Lembro-me de uma frase, acho que a li em casa dos meus avós (“Um dia, quando eu morrer, não quero choros nem gritos…”), estava numa jarra pendurada na cozinha, sempre pensei, um dia, retirar dali a jarra para ler o resto da frase, ocultado pela parede, nunca o fiz, guardei para um amanhã que nunca amanheceu, o que se seguiria a “Um dia, quando eu morrer, não quero choros nem gritos…”?

Não me lembro do meu pai, nem da voz, sempre o que perdura em nós depois de tudo, dos gestos, da forma de andar, de ser, sobretudo de quem ele afinal era, nada, às vezes, na escola, talvez pela surpresa, talvez por simples crueldade, os colegas “Ao menos, lembras-te do nome? Ou nem isso?” Do nome, sim, e do rosto também, até há pouco, volta e meia, dava por mim a abrir uma caixa de sapatos onde a minha mãe guarda as fotos, há duas lá do meu pai, numa está abraçado à minha mãe, noutra comigo ao colo, e é tudo… Há quem ache pouco, mas, para mim, é tanto… Que fazer?

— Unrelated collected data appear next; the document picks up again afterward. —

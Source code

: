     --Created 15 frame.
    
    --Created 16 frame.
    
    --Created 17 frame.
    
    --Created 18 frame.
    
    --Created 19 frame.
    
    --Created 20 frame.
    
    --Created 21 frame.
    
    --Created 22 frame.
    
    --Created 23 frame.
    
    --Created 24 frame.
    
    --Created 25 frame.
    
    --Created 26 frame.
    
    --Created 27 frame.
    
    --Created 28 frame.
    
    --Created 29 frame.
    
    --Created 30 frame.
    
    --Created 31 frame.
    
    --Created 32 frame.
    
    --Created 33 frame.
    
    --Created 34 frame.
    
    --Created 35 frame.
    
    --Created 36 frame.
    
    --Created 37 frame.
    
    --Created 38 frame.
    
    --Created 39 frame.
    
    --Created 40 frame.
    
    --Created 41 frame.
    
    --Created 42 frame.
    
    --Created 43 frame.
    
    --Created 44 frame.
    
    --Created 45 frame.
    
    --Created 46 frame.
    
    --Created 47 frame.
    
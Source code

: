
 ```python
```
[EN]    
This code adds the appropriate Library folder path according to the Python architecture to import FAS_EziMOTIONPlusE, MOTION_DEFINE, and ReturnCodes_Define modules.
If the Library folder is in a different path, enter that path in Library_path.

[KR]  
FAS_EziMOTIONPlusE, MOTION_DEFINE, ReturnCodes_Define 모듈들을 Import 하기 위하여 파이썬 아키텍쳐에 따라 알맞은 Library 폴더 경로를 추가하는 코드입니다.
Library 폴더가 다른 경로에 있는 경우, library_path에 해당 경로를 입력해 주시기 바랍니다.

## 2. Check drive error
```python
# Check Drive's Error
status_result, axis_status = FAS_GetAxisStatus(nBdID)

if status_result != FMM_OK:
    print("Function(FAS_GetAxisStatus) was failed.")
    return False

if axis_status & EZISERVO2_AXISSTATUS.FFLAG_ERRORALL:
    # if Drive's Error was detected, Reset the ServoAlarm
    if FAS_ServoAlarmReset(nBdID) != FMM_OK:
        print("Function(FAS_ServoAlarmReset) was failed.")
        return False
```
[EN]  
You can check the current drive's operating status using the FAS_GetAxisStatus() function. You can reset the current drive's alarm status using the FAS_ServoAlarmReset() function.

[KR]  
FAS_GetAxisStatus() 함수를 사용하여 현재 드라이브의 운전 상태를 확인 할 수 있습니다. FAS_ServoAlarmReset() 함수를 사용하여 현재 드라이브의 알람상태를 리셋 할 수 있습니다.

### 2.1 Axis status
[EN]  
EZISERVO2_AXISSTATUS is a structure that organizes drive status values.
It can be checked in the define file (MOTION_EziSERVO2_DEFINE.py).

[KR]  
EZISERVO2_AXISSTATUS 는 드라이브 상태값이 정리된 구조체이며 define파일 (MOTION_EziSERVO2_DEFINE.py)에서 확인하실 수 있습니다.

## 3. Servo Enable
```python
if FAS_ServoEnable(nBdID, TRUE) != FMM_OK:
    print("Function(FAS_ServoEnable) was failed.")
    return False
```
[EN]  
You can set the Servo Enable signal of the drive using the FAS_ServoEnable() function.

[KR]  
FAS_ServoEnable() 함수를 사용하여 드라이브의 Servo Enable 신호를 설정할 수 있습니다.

Confesso que não visito a caixa de sapatos há muito, não lhe sinto a falta, estou naquela idade de virar costas a tudo, talvez seja por isso, a minha mãe quase diariamente “Estás insuportável! Entraste mesmo na fase do armário…”, certa tarde, ao regressar a casa, via-a dentro de um carro com um sujeito, ele em gestos lentos, numa artificialidade teatral, ela com uma alegria incontida, percebi que a sua carência se desmoronava, sempre lhe reconheci uma indisfarçável carência da palavra ao acto, quantas vezes, à noite, na companhia da caixa de sapatos, aberta, na cama, cheguei a ouvi-la soluçar, como se pedisse ao passado que corresse para a abraçar, nesses momentos, recolhia-me no meu quarto e por aí ficava, nunca falámos do conteúdo daquela caixa de sapatos, talvez por pudor, talvez pelo receio de uma carência demasiada, talvez por uma competição velada para saber quem primeiro abraçava o passado…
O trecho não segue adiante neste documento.